For some events, we’ve used a booking system to help us manage numbers. We tend to use Tito, which is free (for free events), quite powerful and allows you to add different time slots as part of the same event, as well as email people who sign up. I believe we tend to use 45-min slots. The system does take a bit of getting used to, but I quite like it. @frances usually does this for us and may be able to help with any questions about it (although I’ve used it too).

Most groups I know run 3-hour events, although I think Ulverston Repair Café’s events are 2 hours, so @neil or @David_Kyles may be able to say more about how those can work.

I agree with Anne that treating the first event as a kind of small-scale trial can work well.

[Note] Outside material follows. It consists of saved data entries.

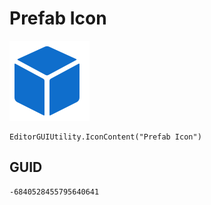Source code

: # Prefab Icon
![](/img/Prefab%20Icon.png)

``` CSharp
EditorGUIUtility.IconContent("Prefab Icon")
```
## GUID
```
-6840528455795640641
```
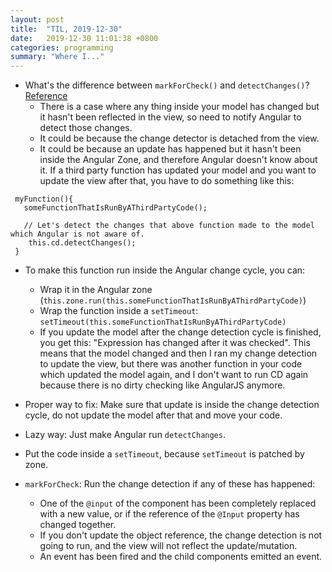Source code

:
```yaml
---
layout: post
title:  "TIL, 2019-12-30"
date:   2019-12-30 11:01:38 +0800
categories: programming
summary: "Where I..."
---
```


- What's the difference between `markForCheck()` and `detectChanges()`? [Reference](https://stackoverflow.com/questions/41364386/whats-the-difference-between-markforcheck-and-detectchanges)
  - There is a case where any thing inside your model has changed but it hasn't been reflected in the view, so need to notify Angular to detect those changes.
  - It could be because the change detector is detached from the view.
  - It could be because an update has happened but it hasn't been inside the Angular Zone, and therefore Angular doesn't know about it. If a third party function has updated your model and you want to update the view after that, you have to do something like this:

```
 myFunction(){
   someFunctionThatIsRunByAThirdPartyCode();

   // Let's detect the changes that above function made to the model which Angular is not aware of.
    this.cd.detectChanges();
 }
```

- To make this function run inside the Angular change cycle, you can:
  - Wrap it in the Angular zone (`this.zone.run(this.someFunctionThatIsRunByAThirdPartyCode)`)
  - Wrap the function inside a `setTimeout`: `setTimeout(this.someFunctionThatIsRunByAThirdPartyCode)`
  - If you update the model after the change detection cycle is finished, you get this: "Expression has changed after it was checked". This means that the model changed and then I ran my change detection to update the view, but there was another function in your code which updated the model again, and I don't want to run CD again because there is no dirty checking like AngularJS anymore.
- Proper way to fix: Make sure that update is inside the change detection cycle, do not update the model after that and move your code.
- Lazy way: Just make Angular run `detectChanges`.
- Put the code inside a `setTimeout`, because `setTimeout` is patched by zone.

- `markForCheck`: Run the change detection if any of these has happened:
  - One of the `@input` of the component has been completely replaced with a new value, or if the reference of the `@Input` property has changed together.
  - If you don't update the object reference, the change detection is not going to run, and the view will not reflect the update/mutation.
  - An event has been fired and the child components emitted an event.

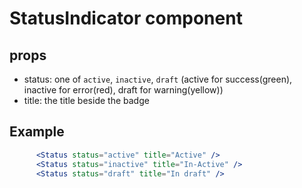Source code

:# StatusIndicator component

## props

- status: one of `active`, `inactive`, `draft` (active for success(green), inactive for error(red), draft for warning(yellow))
- title: the title beside the badge

## Example

```jsx
      <Status status="active" title="Active" />
      <Status status="inactive" title="In-Active" />
      <Status status="draft" title="In draft" />
```
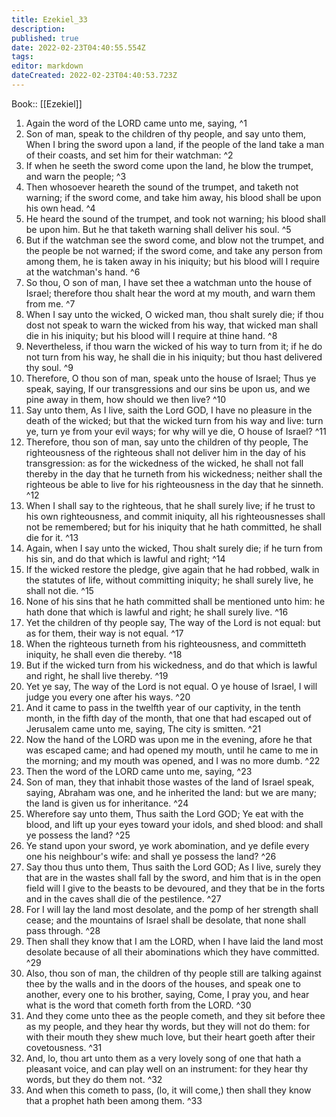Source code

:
 ```yaml
---
title: Ezekiel_33
description: 
published: true
date: 2022-02-23T04:40:55.554Z
tags: 
editor: markdown
dateCreated: 2022-02-23T04:40:53.723Z
---
```


 Book:: [[Ezekiel]]
 1. Again the word of the LORD came unto me, saying, ^1
 2. Son of man, speak to the children of thy people, and say unto them, When I bring the sword upon a land, if the people of the land take a man of their coasts, and set him for their watchman: ^2
 3. If when he seeth the sword come upon the land, he blow the trumpet, and warn the people; ^3
 4. Then whosoever heareth the sound of the trumpet, and taketh not warning; if the sword come, and take him away, his blood shall be upon his own head. ^4
 5. He heard the sound of the trumpet, and took not warning; his blood shall be upon him. But he that taketh warning shall deliver his soul. ^5
 6. But if the watchman see the sword come, and blow not the trumpet, and the people be not warned; if the sword come, and take any person from among them, he is taken away in his iniquity; but his blood will I require at the watchman's hand. ^6
 7. So thou, O son of man, I have set thee a watchman unto the house of Israel; therefore thou shalt hear the word at my mouth, and warn them from me. ^7
 8. When I say unto the wicked, O wicked man, thou shalt surely die; if thou dost not speak to warn the wicked from his way, that wicked man shall die in his iniquity; but his blood will I require at thine hand. ^8
 9. Nevertheless, if thou warn the wicked of his way to turn from it; if he do not turn from his way, he shall die in his iniquity; but thou hast delivered thy soul. ^9
 10. Therefore, O thou son of man, speak unto the house of Israel; Thus ye speak, saying, If our transgressions and our sins be upon us, and we pine away in them, how should we then live? ^10
 11. Say unto them, As I live, saith the Lord GOD, I have no pleasure in the death of the wicked; but that the wicked turn from his way and live: turn ye, turn ye from your evil ways; for why will ye die, O house of Israel? ^11
 12. Therefore, thou son of man, say unto the children of thy people, The righteousness of the righteous shall not deliver him in the day of his transgression: as for the wickedness of the wicked, he shall not fall thereby in the day that he turneth from his wickedness; neither shall the righteous be able to live for his righteousness in the day that he sinneth. ^12
 13. When I shall say to the righteous, that he shall surely live; if he trust to his own righteousness, and commit iniquity, all his righteousnesses shall not be remembered; but for his iniquity that he hath committed, he shall die for it. ^13
 14. Again, when I say unto the wicked, Thou shalt surely die; if he turn from his sin, and do that which is lawful and right; ^14
 15. If the wicked restore the pledge, give again that he had robbed, walk in the statutes of life, without committing iniquity; he shall surely live, he shall not die. ^15
 16. None of his sins that he hath committed shall be mentioned unto him: he hath done that which is lawful and right; he shall surely live. ^16
 17. Yet the children of thy people say, The way of the Lord is not equal: but as for them, their way is not equal. ^17
 18. When the righteous turneth from his righteousness, and committeth iniquity, he shall even die thereby. ^18
 19. But if the wicked turn from his wickedness, and do that which is lawful and right, he shall live thereby. ^19
 20. Yet ye say, The way of the Lord is not equal. O ye house of Israel, I will judge you every one after his ways. ^20
 21. And it came to pass in the twelfth year of our captivity, in the tenth month, in the fifth day of the month, that one that had escaped out of Jerusalem came unto me, saying, The city is smitten. ^21
 22. Now the hand of the LORD was upon me in the evening, afore he that was escaped came; and had opened my mouth, until he came to me in the morning; and my mouth was opened, and I was no more dumb. ^22
 23. Then the word of the LORD came unto me, saying, ^23
 24. Son of man, they that inhabit those wastes of the land of Israel speak, saying, Abraham was one, and he inherited the land: but we are many; the land is given us for inheritance. ^24
 25. Wherefore say unto them, Thus saith the Lord GOD; Ye eat with the blood, and lift up your eyes toward your idols, and shed blood: and shall ye possess the land? ^25
 26. Ye stand upon your sword, ye work abomination, and ye defile every one his neighbour's wife: and shall ye possess the land? ^26
 27. Say thou thus unto them, Thus saith the Lord GOD; As I live, surely they that are in the wastes shall fall by the sword, and him that is in the open field will I give to the beasts to be devoured, and they that be in the forts and in the caves shall die of the pestilence. ^27
 28. For I will lay the land most desolate, and the pomp of her strength shall cease; and the mountains of Israel shall be desolate, that none shall pass through. ^28
 29. Then shall they know that I am the LORD, when I have laid the land most desolate because of all their abominations which they have committed. ^29
 30. Also, thou son of man, the children of thy people still are talking against thee by the walls and in the doors of the houses, and speak one to another, every one to his brother, saying, Come, I pray you, and hear what is the word that cometh forth from the LORD. ^30
 31. And they come unto thee as the people cometh, and they sit before thee as my people, and they hear thy words, but they will not do them: for with their mouth they shew much love, but their heart goeth after their covetousness. ^31
 32. And, lo, thou art unto them as a very lovely song of one that hath a pleasant voice, and can play well on an instrument: for they hear thy words, but they do them not. ^32
 33. And when this cometh to pass, (lo, it will come,) then shall they know that a prophet hath been among them. ^33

But in any case, it can help to make sure that visitors to the event know that it’s all volunteer-run and so they may not get seen straight away, even if they do have a registered slot; it’s a community event, not a professional service after all :slight_smile:

It looks like you’ve found a few fixers for your first event :tada: How many do you have confirmed?

Most groups I know run 3-hour events, although I think Ulverston Repair Café’s events are 2 hours, so @neil or @David_Kyles may be able to say more about how those can work.

I’m more involved in fixing and data input than organising at present - however anecdotally I would say that we don’t seem overwhelmed within those 2 hours. Very back-of-the-envelope but glancing at the figures from past events we tend to have perhaps a 2:1 ratio of visitors to volunteers, so around 1hr per repair available on average at a 2 hour event. We’re a small town (~10,000 population) which might make a difference.

Worth mentioning that the 2 hours is when it’s publicised as being open for visitors - we volunteers are usually there ~20 mins either side opening up and closing.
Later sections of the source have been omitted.